November 2016, 248 pages
Available material: English sample, German sample, German translation
Foreign editions: Austria (Braumüller)
Hakl is a real literary talent, “the Hrabal of this time”. He needs little to create an atmosphere and characters.
Emil Hakl’s novel addresses a hot topic in science and technology – the creation of an artificial human – which has been central to sci-fi since Karel Čapek wrote R.U.R almost 100 years ago. Here humanity’s Frankenstein-like desire is to create a beautiful female android, the titular Uma. Hakl has achieved a remarkable melding of two genres, as the central point of the book is a classic tale of love. Two main characters are experiencing an intense relationship based on mutual affection, which eventually turns into an addiction of conspiratorial friendship and sex. The mixture of foreignness and intimacy is what makes Uma alluring. Uma is not a submissive partner. On the contrary, she is viewed as the more sophisticated personality, who has the situation in hand and ultimately has the final word on how the relationship will develop. The inscrutable robot becomes the embodiment of the essence of the female soul. This novel is written in the author’s typically efficient and fast-paced style.

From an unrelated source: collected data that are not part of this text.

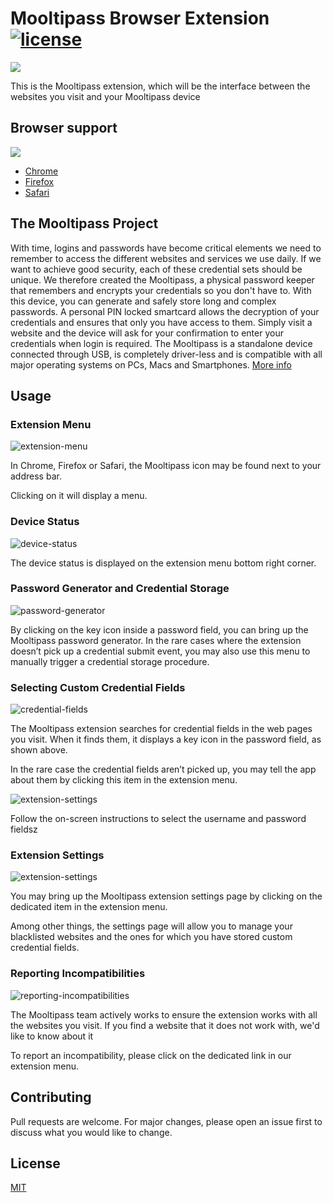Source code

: # Mooltipass Browser Extension [![license](https://img.shields.io/github/license/mashape/apistatus.svg)]()

<img src="https://www.themooltipass.com/ressources/logo_inverted.png" />

This is the Mooltipass extension, which will be the interface between
the websites you visit and your Mooltipass device

## Browser support

<img src="https://www.themooltipass.com/images/gallery/safari-chrome-ff.png" />

* [Chrome](https://chrome.google.com/webstore/detail/mooltipass-extension/ffemldjbbfhimggdkkckolidemlllklk)
* [Firefox](https://addons.mozilla.org/en-US/firefox/addon/mooltipass-extension/)
* [Safari](https://safari-extensions.apple.com/details/?id=com.stephanelectronics.mooltipass-KC7DELHDSA)


## The Mooltipass Project

With time, logins and passwords have become critical elements we need to remember to access the different websites and services we use daily. If we want to achieve good security, each of these credential sets should be unique.
We therefore created the Mooltipass, a physical password keeper that remembers and encrypts your credentials so you don't have to. With this device, you can generate and safely store long and complex passwords. A personal PIN locked smartcard allows the decryption of your credentials and ensures that only you have access to them. Simply visit a website and the device will ask for your confirmation to enter your credentials when login is required.
The Mooltipass is a standalone device connected through USB, is completely driver-less and is compatible with all major operating systems on PCs, Macs and Smartphones. [More info](https://www.themooltipass.com/)

## Usage

###  Extension Menu 

<img src="./images/user-manual-extension-menu.jpg" alt="extension-menu" />

In Chrome, Firefox or Safari, the Mooltipass icon
may be found next to your address bar. 

Clicking on it will display a menu. 

###  Device Status 

<img src="./images/user-manual-device-status.jpg" alt="device-status" />

The device status is displayed on the extension 
menu bottom right corner. 

###  Password Generator and Credential Storage 

<img src="./images/user-manual-password-generator.jpg" alt="password-generator" />

By clicking on the key icon inside a password field, you can bring up the Mooltipass password generator.
In the rare cases where the 
extension doesn’t pick up a credential submit event, you may also use this menu to manually trigger a credential storage procedure. 

### Selecting Custom Credential Fields 

<img src="./images/user-manual-credential-fields.jpg" alt="credential-fields" />

The Mooltipass extension searches for credential fields in the web pages you visit. 
When it finds them, it displays a key icon in the password field, as shown above. 

In the rare case the credential fields aren’t
picked up, you may tell the app about them by clicking this item in the extension menu.

<img src="./images/user-manual-extension-settings.jpg" alt="extension-settings" />

Follow the on-screen instructions to select the username and password fieldsz

### Extension Settings

<img src="./images/user-manual-extension-settings.jpg" alt="extension-settings" />

You may bring up the Mooltipass extension settings 
page by clicking on the dedicated item in the extension menu.

Among other things, the settings page will allow 
you to manage your blacklisted websites and the ones for which you have stored custom credential fields.

### Reporting Incompatibilities

<img src="./images/user-manual-reporting-incompatibilities.jpg" alt="reporting-incompatibilities" />

The Mooltipass team actively works to ensure the 
extension works with all the websites you visit. If you find a website that it does not work with, we'd like to know about it

To report an incompatibility, please click on the dedicated link in our extension menu. 

## Contributing

Pull requests are welcome. For major changes, please open an issue
first to discuss what you would like to change.

## License
[MIT](https://choosealicense.com/licenses/mit/)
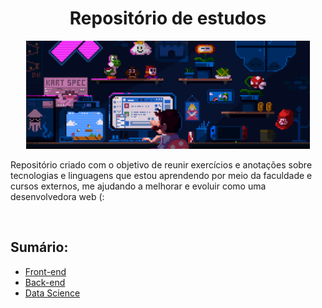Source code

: <h1 align="center"> Repositório de estudos </h1>

<p align="center">
  <img alt="mario no computador" src="./public/home.gif" width="90%">
</p>

<p> Repositório criado com o objetivo de reunir exercícios e anotações sobre tecnologias e linguagens que estou aprendendo por meio da faculdade e cursos externos, me ajudando a melhorar e evoluir como uma desenvolvedora web (:</p>
<br>
<h2>Sumário:</h2>

* [Front-end](front-end)
* [Back-end](back-end)
* [Data Science](data-science)
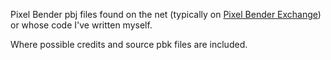 Pixel Bender pbj files found on the net (typically on [Pixel Bender Exchange](http://www.adobe.com/cfusion/exchange/index.cfm?s=5&from=1&o=desc&cat=-1&l=-1&event=productHome&exc=26)) or whose code I've written myself.

Where possible credits and source pbk files are included.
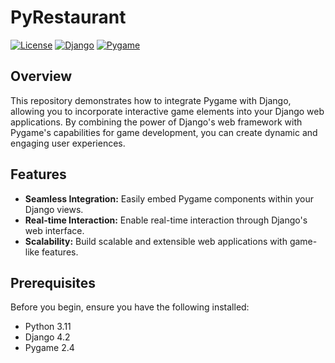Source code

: # PyRestaurant

[![License](https://img.shields.io/badge/license-MIT-blue.svg)](https://opensource.org/licenses/MIT)
[![Django](https://img.shields.io/badge/Django-4.2-green.svg)](https://www.djangoproject.com/)
[![Pygame](https://img.shields.io/badge/Pygame-2.4-red.svg)](https://www.pygame.org/)

## Overview

This repository demonstrates how to integrate Pygame with Django, allowing you to incorporate interactive game elements into your Django web applications. By combining the power of Django's web framework with Pygame's capabilities for game development, you can create dynamic and engaging user experiences.

## Features

- **Seamless Integration:** Easily embed Pygame components within your Django views.
- **Real-time Interaction:** Enable real-time interaction through Django's web interface.
- **Scalability:** Build scalable and extensible web applications with game-like features.

## Prerequisites

Before you begin, ensure you have the following installed:

- Python 3.11
- Django 4.2
- Pygame 2.4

“Hakl chose a brilliant topic for this book. Questions about how we will coexist with robots, androids and other technological creations are appealing for everyone.”
— MF Dnes
“Hakl has given the novel an appealing story, a clear structure, and functional relationships between the central characters and one dog. He switches naturally from writing in the first-person to the second-person and back again.”
— Hospodářské noviny
“Uma goes to sleep. That’s what the two of you call it. She lies down and adjusts her settings (you don’t know how, exactly, you prefer to stare at the ceiling), you talk for fifteen or thirty minutes before she shuts down. But she isn’t silent—she hums like an electric toy. Her toes twitch gently. She emits various smells. When she’s half asleep, she often busies herself by synchronizing her files, or at least that’s what she says she’s doing. You suspect that she’s just actively loafing. She learned it from you, and she’s learned that she enjoys it. Sometimes she lies and pretends to be sleeping, but she’s awake. It’s as though she’s waiting for something. She draws breath and she exhales. It’s a question of oxygen delivery, the same as for you. When you wake up in the middle of the night, she always startles you—a half meter away lies an immobile, artificial corpse. You go to the toilet, you drink some water. When you return, her eyes follow you—she’s responding to your motion and is already beginning to warm up.”